I knew him as a friendly guy who liked gardening, loved his wife, my aunt(she died in January) and would have been a great father, if he and my aunt had ever been blessed with children. I have never imagined him being in some of the hell he must have seen, and I wish I could have heard about his service. Now I never will. Damn.
A couple years ago, when the D-Day Museum here opened its “War in the Pacific” exhibit, they had a big parade with flyovers (it was kind of weird seeing all those planes flying at strafing level over Poydras Street). We had taken chairs out to a street corner, and an elderly gentleman wearing a Navy cap and his wife joined us, so we offered him a chair and started talking about his service during WWII.

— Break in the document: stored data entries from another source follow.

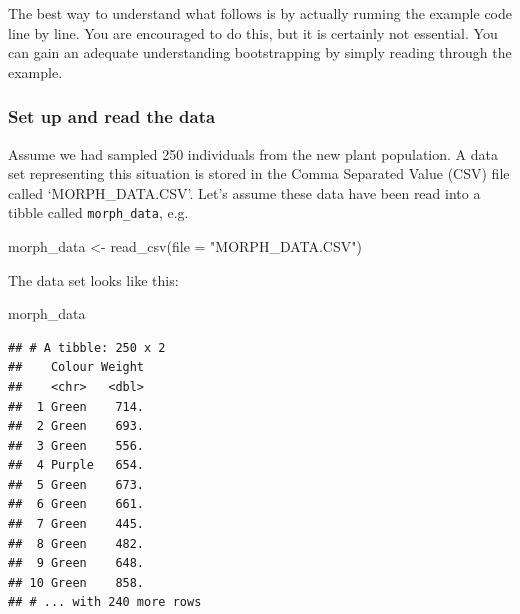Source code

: \documentclass[
]{book}
\newenvironment{Shaded}{\begin{snugshade}}{\end{snugshade}}
\newcommand{\AttributeTok}[1]{\textcolor[rgb]{0.77,0.63,0.00}{#1}}
\newcommand{\FunctionTok}[1]{\textcolor[rgb]{0.00,0.00,0.00}{#1}}
\newcommand{\NormalTok}[1]{#1}
\newcommand{\OtherTok}[1]{\textcolor[rgb]{0.56,0.35,0.01}{#1}}
\newcommand{\StringTok}[1]{\textcolor[rgb]{0.31,0.60,0.02}{#1}}
\newenvironment{greybox}{
  \definecolor{shadecolor}{rgb}{0.95,0.95,0.95}  %
  \color{black}
  \begin{shaded}}
 {\end{shaded}}
\newenvironment{infobox}[1]
  {
  \begin{itemize}
  \renewcommand{\labelitemi}{
    \raisebox{-.7\height}[0pt][0pt]{
      {\setkeys{Gin}{width=3em,keepaspectratio}
        \texttt{[image: images/\#1]}}
    }
  }
  \setlength{\fboxsep}{1em}
  \begin{greybox}
  \item
  }
  {
  \end{greybox}
  \end{itemize}
  }
\begin{document}
\begin{infobox}{action}

\hypertarget{section}{%
\subsubsection*{}\label{section}}

The best way to understand what follows is by actually running the example code line by line. You are encouraged to do this, but it is certainly not essential. You can gain an adequate understanding bootstrapping by simply reading through the example.

\end{infobox}

\hypertarget{set-up-and-read-the-data}{%
\subsubsection*{Set up and read the data}\label{set-up-and-read-the-data}}

Assume we had sampled 250 individuals from the new plant population. A data set representing this situation is stored in the Comma Separated Value (CSV) file called `MORPH\_DATA.CSV'. Let's assume these data have been read into a tibble called \texttt{morph\_data}, e.g.

\begin{Shaded}
\begin{Highlighting}[]
\NormalTok{morph\_data }\OtherTok{\textless{}{-}} \FunctionTok{read\_csv}\NormalTok{(}\AttributeTok{file =} \StringTok{"MORPH\_DATA.CSV"}\NormalTok{)}
\end{Highlighting}
\end{Shaded}

The data set looks like this:

\begin{Shaded}
\begin{Highlighting}[]
\NormalTok{morph\_data}
\end{Highlighting}
\end{Shaded}

\begin{verbatim}
## # A tibble: 250 x 2
##    Colour Weight
##    <chr>   <dbl>
##  1 Green    714.
##  2 Green    693.
##  3 Green    556.
##  4 Purple   654.
##  5 Green    673.
##  6 Green    661.
##  7 Green    445.
##  8 Green    482.
##  9 Green    648.
## 10 Green    858.
## # ... with 240 more rows
\end{verbatim}
\end{document}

Turned out he was aboard the ship that did almost all the filming of the attack on Pearl Harbor that we have today. He talked about all the death and destruction that he saw, the ships sinking and the bombs falling, and how hard it was to not race back in to try to help, but to stay where they were so they could continue to film. And then he went on to talk about all the other action he’d seen during the war, which was a lot.
It was a really moving experience. And it was amazing to see how his adult daughters hung on his every word – I’m not sure they had ever heard the tale before, either. And yet he told it so calmly; it was just part of his life. I think that’s one thing that made those guys so special. They had a job to do, they did it and came home, and went on with their lives. They didn’t dwell on it or even share much of it with anybody.
I’m sorry you never had a chance to talk with your uncle, Baker. But take comfort in the fact that he really did help to save the world. What an amazing epitaph!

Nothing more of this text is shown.